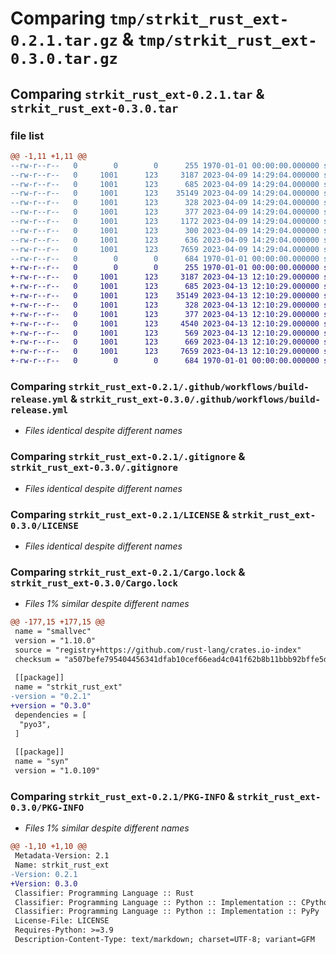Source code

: # Comparing `tmp/strkit_rust_ext-0.2.1.tar.gz` & `tmp/strkit_rust_ext-0.3.0.tar.gz`

## Comparing `strkit_rust_ext-0.2.1.tar` & `strkit_rust_ext-0.3.0.tar`

### file list

```diff
@@ -1,11 +1,11 @@
--rw-r--r--   0        0        0      255 1970-01-01 00:00:00.000000 strkit_rust_ext-0.2.1/Cargo.toml
--rw-r--r--   0     1001      123     3187 2023-04-09 14:29:04.000000 strkit_rust_ext-0.2.1/.github/workflows/build-release.yml
--rw-r--r--   0     1001      123      685 2023-04-09 14:29:04.000000 strkit_rust_ext-0.2.1/.gitignore
--rw-r--r--   0     1001      123    35149 2023-04-09 14:29:04.000000 strkit_rust_ext-0.2.1/LICENSE
--rw-r--r--   0     1001      123      328 2023-04-09 14:29:04.000000 strkit_rust_ext-0.2.1/README.md
--rw-r--r--   0     1001      123      377 2023-04-09 14:29:04.000000 strkit_rust_ext-0.2.1/pyproject.toml
--rw-r--r--   0     1001      123     1172 2023-04-09 14:29:04.000000 strkit_rust_ext-0.2.1/src/lib.rs
--rw-r--r--   0     1001      123      300 2023-04-09 14:29:04.000000 strkit_rust_ext-0.2.1/strkit_rust_ext.pyi
--rw-r--r--   0     1001      123      636 2023-04-09 14:29:04.000000 strkit_rust_ext-0.2.1/tests/test_snvs.py
--rw-r--r--   0     1001      123     7659 2023-04-09 14:29:04.000000 strkit_rust_ext-0.2.1/Cargo.lock
--rw-r--r--   0        0        0      684 1970-01-01 00:00:00.000000 strkit_rust_ext-0.2.1/PKG-INFO
+-rw-r--r--   0        0        0      255 1970-01-01 00:00:00.000000 strkit_rust_ext-0.3.0/Cargo.toml
+-rw-r--r--   0     1001      123     3187 2023-04-13 12:10:29.000000 strkit_rust_ext-0.3.0/.github/workflows/build-release.yml
+-rw-r--r--   0     1001      123      685 2023-04-13 12:10:29.000000 strkit_rust_ext-0.3.0/.gitignore
+-rw-r--r--   0     1001      123    35149 2023-04-13 12:10:29.000000 strkit_rust_ext-0.3.0/LICENSE
+-rw-r--r--   0     1001      123      328 2023-04-13 12:10:29.000000 strkit_rust_ext-0.3.0/README.md
+-rw-r--r--   0     1001      123      377 2023-04-13 12:10:29.000000 strkit_rust_ext-0.3.0/pyproject.toml
+-rw-r--r--   0     1001      123     4540 2023-04-13 12:10:29.000000 strkit_rust_ext-0.3.0/src/lib.rs
+-rw-r--r--   0     1001      123      569 2023-04-13 12:10:29.000000 strkit_rust_ext-0.3.0/strkit_rust_ext.pyi
+-rw-r--r--   0     1001      123      669 2023-04-13 12:10:29.000000 strkit_rust_ext-0.3.0/tests/test_snvs.py
+-rw-r--r--   0     1001      123     7659 2023-04-13 12:10:29.000000 strkit_rust_ext-0.3.0/Cargo.lock
+-rw-r--r--   0        0        0      684 1970-01-01 00:00:00.000000 strkit_rust_ext-0.3.0/PKG-INFO
```

### Comparing `strkit_rust_ext-0.2.1/.github/workflows/build-release.yml` & `strkit_rust_ext-0.3.0/.github/workflows/build-release.yml`

 * *Files identical despite different names*

### Comparing `strkit_rust_ext-0.2.1/.gitignore` & `strkit_rust_ext-0.3.0/.gitignore`

 * *Files identical despite different names*

### Comparing `strkit_rust_ext-0.2.1/LICENSE` & `strkit_rust_ext-0.3.0/LICENSE`

 * *Files identical despite different names*

### Comparing `strkit_rust_ext-0.2.1/Cargo.lock` & `strkit_rust_ext-0.3.0/Cargo.lock`

 * *Files 1% similar despite different names*

```diff
@@ -177,15 +177,15 @@
 name = "smallvec"
 version = "1.10.0"
 source = "registry+https://github.com/rust-lang/crates.io-index"
 checksum = "a507befe795404456341dfab10cef66ead4c041f62b8b11bbb92bffe5d0953e0"
 
 [[package]]
 name = "strkit_rust_ext"
-version = "0.2.1"
+version = "0.3.0"
 dependencies = [
  "pyo3",
 ]
 
 [[package]]
 name = "syn"
 version = "1.0.109"
```

### Comparing `strkit_rust_ext-0.2.1/PKG-INFO` & `strkit_rust_ext-0.3.0/PKG-INFO`

 * *Files 1% similar despite different names*

```diff
@@ -1,10 +1,10 @@
 Metadata-Version: 2.1
 Name: strkit_rust_ext
-Version: 0.2.1
+Version: 0.3.0
 Classifier: Programming Language :: Rust
 Classifier: Programming Language :: Python :: Implementation :: CPython
 Classifier: Programming Language :: Python :: Implementation :: PyPy
 License-File: LICENSE
 Requires-Python: >=3.9
 Description-Content-Type: text/markdown; charset=UTF-8; variant=GFM
```

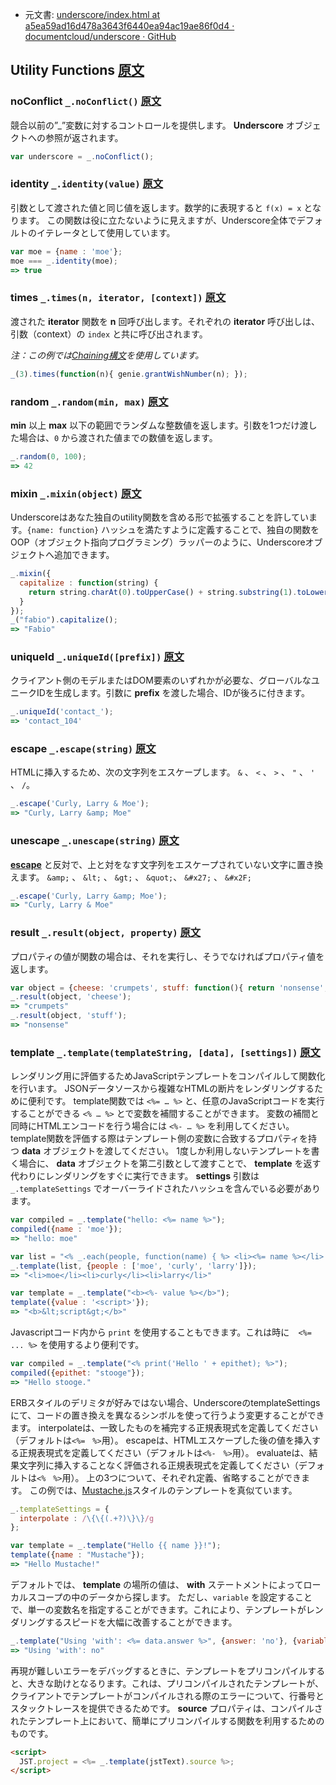 +  元文書: [underscore/index.html at a5ea59ad16d478a3643f6440ea94ac19ae86f0d4 · documentcloud/underscore · GitHub](https://github.com/documentcloud/underscore/blob/a5ea59ad16d478a3643f6440ea94ac19ae86f0d4/index.html "underscore/index.html at a5ea59ad16d478a3643f6440ea94ac19ae86f0d4 · documentcloud/underscore · GitHub")

## Utility Functions [原文](http://underscorejs.org/#utility)

### noConflict `_.noConflict()` [原文](http://underscorejs.org/#noConflict)

競合以前の”_”変数に対するコントロールを提供します。 **Underscore** オブジェクトへの参照が返されます。

```javascript 
var underscore = _.noConflict();
```

### identity `_.identity(value)` [原文](http://underscorejs.org/#identity)

引数として渡された値と同じ値を返します。数学的に表現すると `f(x) = x` となります。
この関数は役に立たないように見えますが、Underscore全体でデフォルトのイテレータとして使用しています。

```javascript 
var moe = {name : 'moe'};
moe === _.identity(moe);
=> true
```

### times `_.times(n, iterator, [context])` [原文](http://underscorejs.org/#times)

渡された **iterator** 関数を **n** 回呼び出します。それぞれの **iterator** 呼び出しは、引数（context）の `index` と共に呼び出されます。

_注：この例では[Chaining構文](http://underscorejs.org/#chaining)を使用しています。_

```javascript 
_(3).times(function(n){ genie.grantWishNumber(n); });
```

### random `_.random(min, max)` [原文](http://underscorejs.org/#random)

**min** 以上 **max** 以下の範囲でランダムな整数値を返します。引数を1つだけ渡した場合は、`0` から渡された値までの数値を返します。

```javascript 
_.random(0, 100);
=> 42
```

### mixin `_.mixin(object)` [原文](http://underscorejs.org/#mixin)

Underscoreはあなた独自のutility関数を含める形で拡張することを許しています。`{name: function}` ハッシュを満たすように定義することで、独自の関数をOOP（オブジェクト指向プログラミング）ラッパーのように、Underscoreオブジェクトへ追加できます。

```javascript 
_.mixin({
  capitalize : function(string) {
    return string.charAt(0).toUpperCase() + string.substring(1).toLowerCase();
  }
});
_("fabio").capitalize();
=> "Fabio"
```

### uniqueId `_.uniqueId([prefix])` [原文](http://underscorejs.org/#uniqueId)

クライアント側のモデルまたはDOM要素のいずれかが必要な、グローバルなユニークIDを生成します。引数に **prefix** を渡した場合、IDが後ろに付きます。

```javascript 
_.uniqueId('contact_');
=> 'contact_104'
```

### escape `_.escape(string)` [原文](http://underscorejs.org/#escape)

HTMLに挿入するため、次の文字列をエスケープします。 `&` 、 `<` 、 `>` 、 `"` 、 `'` 、 `/`。

```javascript 
_.escape('Curly, Larry & Moe');
=> "Curly, Larry &amp; Moe"
```

### unescape `_.unescape(string)` [原文](http://underscorejs.org/#unescape)

**[escape](http://underscorejs.org/#escape)** と反対で、上と対をなす文字列をエスケープされていない文字に置き換えます。 `&amp;` 、 `&lt;` 、 `&gt;` 、 `&quot;`、 `&#x27;` 、 
 `&#x2F;`


```javascript 
_.escape('Curly, Larry &amp; Moe');
=> "Curly, Larry & Moe"
```

### result `_.result(object, property)` [原文](http://underscorejs.org/#result)

プロパティの値が関数の場合は、それを実行し、そうでなければプロパティ値を返します。

```javascript 
var object = {cheese: 'crumpets', stuff: function(){ return 'nonsense'; }};
_.result(object, 'cheese');
=> "crumpets"
_.result(object, 'stuff');
=> "nonsense"
```

### template `_.template(templateString, [data], [settings])` [原文](http://underscorejs.org/#template)

レンダリング用に評価するためJavaScriptテンプレートをコンパイルして関数化を行います。
JSONデータソースから複雑なHTMLの断片をレンダリングするために便利です。
template関数では `<%= … %>` と、任意のJavaScriptコードを実行することができる `<% … %>` とで変数を補間することができます。
変数の補間と同時にHTMLエンコードを行う場合には `<%- … %>` を利用してください。
template関数を評価する際はテンプレート側の変数に合致するプロパティを持つ **data** オブジェクトを渡してください。
1度しか利用しないテンプレートを書く場合に、 **data** オブジェクトを第二引数として渡すことで、 **template** を返す代わりにレンダリングをすぐに実行できます。
**settings** 引数は `_.templateSettings` でオーバーライドされたハッシュを含んでいる必要があります。

```javascript 
var compiled = _.template("hello: <%= name %>");
compiled({name : 'moe'});
=> "hello: moe"

var list = "<% _.each(people, function(name) { %> <li><%= name %></li> <% }); %>";
_.template(list, {people : ['moe', 'curly', 'larry']});
=> "<li>moe</li><li>curly</li><li>larry</li>"

var template = _.template("<b><%- value %></b>");
template({value : '<script>'});
=> "<b>&lt;script&gt;</b>"
```

Javascriptコード内から `print` を使用することもできます。これは時に　`<%= ... %>` を使用するより便利です。

```javascript 
var compiled = _.template("<% print('Hello ' + epithet); %>");
compiled({epithet: "stooge"});
=> "Hello stooge."
```

ERBスタイルのデリミタが好みではない場合、UnderscoreのtemplateSettingsにて、コードの置き換えを異なるシンボルを使って行うよう変更することができます。
interpolateは、一致したものを補完する正規表現式を定義してください（デフォルトは`<%=　%>`用）。
escapeは、HTMLエスケープした後の値を挿入する正規表現式を定義してください（デフォルトは`<%-　%>`用）。
evaluateは、結果文字列に挿入することなく評価される正規表現式を定義してください（デフォルトは`<%　%>`用）。
上の3つについて、それぞれ定義、省略することができます。
この例では、[Mustache.js](http://github.com/janl/mustache.js#readme)スタイルのテンプレートを真似ています。

```javascript 
_.templateSettings = {
  interpolate : /\{\{(.+?)\}\}/g
};

var template = _.template("Hello {{ name }}!");
template({name : "Mustache"});
=> "Hello Mustache!"
```

デフォルトでは、 **template** の場所の値は、 **with** ステートメントによってローカルスコープの中のデータから探します。
ただし、`variable` を設定することで、単一の変数名を指定することができます。これにより、テンプレートがレンダリングするスピードを大幅に改善することができます。

```javascript 
_.template("Using 'with': <%= data.answer %>", {answer: 'no'}, {variable: 'data'});
=> "Using 'with': no"
```

再現が難しいエラーをデバッグするときに、テンプレートをプリコンパイルすると、大きな助けとなるります。これは、プリコンパイルされたテンプレートが、クライアントでテンプレートがコンパイルされる際のエラーについて、行番号とスタックトレースを提供できるためです。
**source** プロパティは、コンパイルされたテンプレート上において、簡単にプリコンパイルする関数を利用するためのものです。

```html 
<script>
  JST.project = <%= _.template(jstText).source %>;
</script>
```
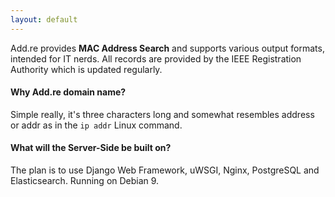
 ```yaml
---
layout: default
---
```


Add.re provides **MAC Address Search** and supports various output formats, intended for IT nerds.
All records are provided by the IEEE Registration Authority which is updated regularly. 

#### Why Add.re domain name?
Simple really, it's three characters long and somewhat resembles address or addr as in the `ip addr` Linux command.

#### What will the Server-Side be built on?
The plan is to use Django Web Framework, uWSGI, Nginx, PostgreSQL and Elasticsearch. Running on Debian 9.

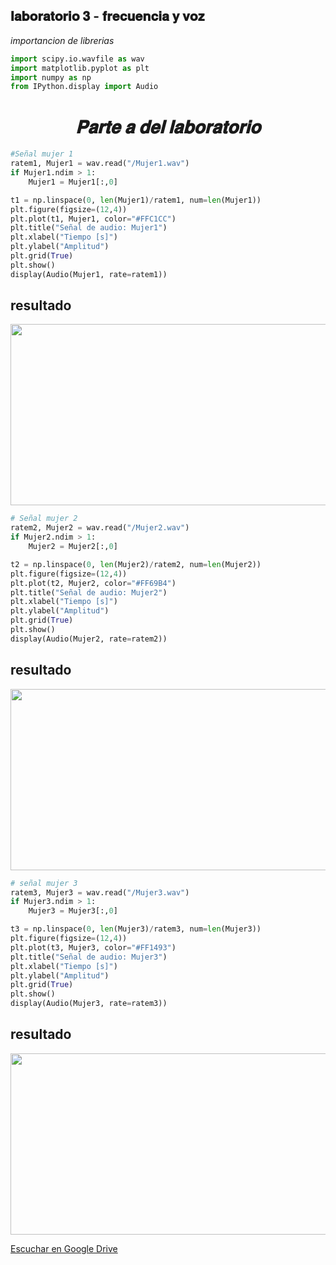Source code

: ## 𝐥𝐚𝐛𝐨𝐫𝐚𝐭𝐨𝐫𝐢𝐨 𝟑 - 𝐟𝐫𝐞𝐜𝐮𝐞𝐧𝐜𝐢𝐚 𝐲 𝐯𝐨𝐳

*importancion de librerias* 
```python
import scipy.io.wavfile as wav
import matplotlib.pyplot as plt
import numpy as np
from IPython.display import Audio

```
<h1 align="center"><i><b>𝐏𝐚𝐫𝐭𝐞 𝐚 𝐝𝐞𝐥 𝐥𝐚𝐛𝐨𝐫𝐚𝐭𝐨𝐫𝐢𝐨</b></i></h1>

```python
#Señal mujer 1
ratem1, Mujer1 = wav.read("/Mujer1.wav")
if Mujer1.ndim > 1:
    Mujer1 = Mujer1[:,0]

t1 = np.linspace(0, len(Mujer1)/ratem1, num=len(Mujer1))
plt.figure(figsize=(12,4))
plt.plot(t1, Mujer1, color="#FFC1CC")
plt.title("Señal de audio: Mujer1")
plt.xlabel("Tiempo [s]")
plt.ylabel("Amplitud")
plt.grid(True)
plt.show()
display(Audio(Mujer1, rate=ratem1))
```
## resultado

<p align="center">
<img width="1034" height="290" alt="image" src="https://github.com/user-attachments/assets/14757bf6-05d2-4da9-b1d2-df0050c1f588" />
</p>

```python
# Señal mujer 2
ratem2, Mujer2 = wav.read("/Mujer2.wav")
if Mujer2.ndim > 1:
    Mujer2 = Mujer2[:,0]

t2 = np.linspace(0, len(Mujer2)/ratem2, num=len(Mujer2))
plt.figure(figsize=(12,4))
plt.plot(t2, Mujer2, color="#FF69B4")
plt.title("Señal de audio: Mujer2")
plt.xlabel("Tiempo [s]")
plt.ylabel("Amplitud")
plt.grid(True)
plt.show()
display(Audio(Mujer2, rate=ratem2))
```
## resultado

<p align="center">
<img width="1034" height="290" alt="image" src="https://github.com/user-attachments/assets/18d09971-acb2-47ad-b98b-75d4d02f7b98" />
</p>

```python
# señal mujer 3
ratem3, Mujer3 = wav.read("/Mujer3.wav")
if Mujer3.ndim > 1:
    Mujer3 = Mujer3[:,0]

t3 = np.linspace(0, len(Mujer3)/ratem3, num=len(Mujer3))
plt.figure(figsize=(12,4))
plt.plot(t3, Mujer3, color="#FF1493")
plt.title("Señal de audio: Mujer3")
plt.xlabel("Tiempo [s]")
plt.ylabel("Amplitud")
plt.grid(True)
plt.show()
display(Audio(Mujer3, rate=ratem3))
```
## resultado

<p align="center">
<img width="1034" height="290" alt="image" src="https://github.com/user-attachments/assets/2fcf033d-8976-4293-91cb-8cbd37fd19aa" />
</p>

[Escuchar en Google Drive](https://drive.google.com/file/d/18gQBxZndZTuBcJVE3gS5CK7GUHsztu_S/view?usp=drive_link)
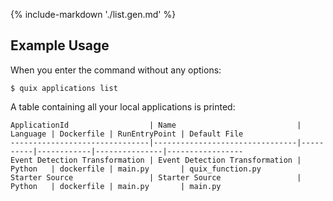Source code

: {% include-markdown './list.gen.md' %}

## Example Usage

When you enter the command without any options:

```
$ quix applications list
```

A table containing all your local applications is printed:

```
ApplicationId                  | Name                           | Language | Dockerfile | RunEntryPoint | Default File    
-------------------------------|--------------------------------|----------|------------|---------------|-----------------
Event Detection Transformation | Event Detection Transformation | Python   | dockerfile | main.py       | quix_function.py
Starter Source                 | Starter Source                 | Python   | dockerfile | main.py       | main.py         
```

◇ ◇ ◇ ◇

* _Exercise description_:
For this exercise, copy every line of the data that holds "title".

* _Written answer_:
plt.title("Señal de audio: Mujer1")
plt.title("Señal de audio: Mujer2")
plt.title("Señal de audio: Mujer3")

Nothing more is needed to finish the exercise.